Dataset records
========================================
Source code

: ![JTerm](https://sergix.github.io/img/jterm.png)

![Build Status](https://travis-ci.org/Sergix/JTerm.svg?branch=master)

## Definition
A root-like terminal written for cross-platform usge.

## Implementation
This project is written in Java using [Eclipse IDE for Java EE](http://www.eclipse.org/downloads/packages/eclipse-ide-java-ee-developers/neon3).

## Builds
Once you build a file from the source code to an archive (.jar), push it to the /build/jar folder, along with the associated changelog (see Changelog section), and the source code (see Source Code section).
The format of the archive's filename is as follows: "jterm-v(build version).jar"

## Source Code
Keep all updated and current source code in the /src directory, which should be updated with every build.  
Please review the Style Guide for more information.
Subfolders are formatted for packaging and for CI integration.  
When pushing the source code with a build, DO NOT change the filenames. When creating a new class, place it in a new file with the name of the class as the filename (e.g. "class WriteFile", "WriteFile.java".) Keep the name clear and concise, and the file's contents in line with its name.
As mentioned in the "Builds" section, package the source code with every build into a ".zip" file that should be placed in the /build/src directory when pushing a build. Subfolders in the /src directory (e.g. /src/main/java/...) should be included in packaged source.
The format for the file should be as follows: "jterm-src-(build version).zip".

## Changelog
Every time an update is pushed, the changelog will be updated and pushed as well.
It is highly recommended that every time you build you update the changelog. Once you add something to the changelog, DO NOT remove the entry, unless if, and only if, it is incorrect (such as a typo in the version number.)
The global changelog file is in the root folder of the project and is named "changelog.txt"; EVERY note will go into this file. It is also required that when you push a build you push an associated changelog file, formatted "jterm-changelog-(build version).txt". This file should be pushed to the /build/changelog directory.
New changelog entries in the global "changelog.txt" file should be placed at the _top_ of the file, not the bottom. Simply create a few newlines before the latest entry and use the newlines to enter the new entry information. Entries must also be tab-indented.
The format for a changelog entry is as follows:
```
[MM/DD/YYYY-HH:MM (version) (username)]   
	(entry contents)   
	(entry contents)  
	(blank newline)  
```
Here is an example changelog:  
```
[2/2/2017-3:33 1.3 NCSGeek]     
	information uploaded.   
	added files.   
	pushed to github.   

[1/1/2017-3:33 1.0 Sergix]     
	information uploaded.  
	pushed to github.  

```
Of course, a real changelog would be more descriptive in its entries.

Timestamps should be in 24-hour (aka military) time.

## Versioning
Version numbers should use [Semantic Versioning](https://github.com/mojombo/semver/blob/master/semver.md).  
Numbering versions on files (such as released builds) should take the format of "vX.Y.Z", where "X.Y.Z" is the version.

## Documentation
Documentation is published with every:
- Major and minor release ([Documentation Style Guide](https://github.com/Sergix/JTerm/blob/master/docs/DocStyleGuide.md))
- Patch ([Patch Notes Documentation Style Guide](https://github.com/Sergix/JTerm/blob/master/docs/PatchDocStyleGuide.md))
========================================
**TASK TO CARRY OUT:**
Print out the data exactly once more.

**OUTPUT FOR THIS EXERCISE:**
Source code

: ![JTerm](https://sergix.github.io/img/jterm.png)

![Build Status](https://travis-ci.org/Sergix/JTerm.svg?branch=master)

## Definition
A root-like terminal written for cross-platform usge.

## Implementation
This project is written in Java using [Eclipse IDE for Java EE](http://www.eclipse.org/downloads/packages/eclipse-ide-java-ee-developers/neon3).

## Builds
Once you build a file from the source code to an archive (.jar), push it to the /build/jar folder, along with the associated changelog (see Changelog section), and the source code (see Source Code section).
The format of the archive's filename is as follows: "jterm-v(build version).jar"

## Source Code
Keep all updated and current source code in the /src directory, which should be updated with every build.  
Please review the Style Guide for more information.
Subfolders are formatted for packaging and for CI integration.  
When pushing the source code with a build, DO NOT change the filenames. When creating a new class, place it in a new file with the name of the class as the filename (e.g. "class WriteFile", "WriteFile.java".) Keep the name clear and concise, and the file's contents in line with its name.
As mentioned in the "Builds" section, package the source code with every build into a ".zip" file that should be placed in the /build/src directory when pushing a build. Subfolders in the /src directory (e.g. /src/main/java/...) should be included in packaged source.
The format for the file should be as follows: "jterm-src-(build version).zip".

## Changelog
Every time an update is pushed, the changelog will be updated and pushed as well.
It is highly recommended that every time you build you update the changelog. Once you add something to the changelog, DO NOT remove the entry, unless if, and only if, it is incorrect (such as a typo in the version number.)
The global changelog file is in the root folder of the project and is named "changelog.txt"; EVERY note will go into this file. It is also required that when you push a build you push an associated changelog file, formatted "jterm-changelog-(build version).txt". This file should be pushed to the /build/changelog directory.
New changelog entries in the global "changelog.txt" file should be placed at the _top_ of the file, not the bottom. Simply create a few newlines before the latest entry and use the newlines to enter the new entry information. Entries must also be tab-indented.
The format for a changelog entry is as follows:
```
[MM/DD/YYYY-HH:MM (version) (username)]   
	(entry contents)   
	(entry contents)  
	(blank newline)  
```
Here is an example changelog:  
```
[2/2/2017-3:33 1.3 NCSGeek]     
	information uploaded.   
	added files.   
	pushed to github.   

[1/1/2017-3:33 1.0 Sergix]     
	information uploaded.  
	pushed to github.  

```
Of course, a real changelog would be more descriptive in its entries.

Timestamps should be in 24-hour (aka military) time.

## Versioning
Version numbers should use [Semantic Versioning](https://github.com/mojombo/semver/blob/master/semver.md).  
Numbering versions on files (such as released builds) should take the format of "vX.Y.Z", where "X.Y.Z" is the version.

## Documentation
Documentation is published with every:
- Major and minor release ([Documentation Style Guide](https://github.com/Sergix/JTerm/blob/master/docs/DocStyleGuide.md))
- Patch ([Patch Notes Documentation Style Guide](https://github.com/Sergix/JTerm/blob/master/docs/PatchDocStyleGuide.md))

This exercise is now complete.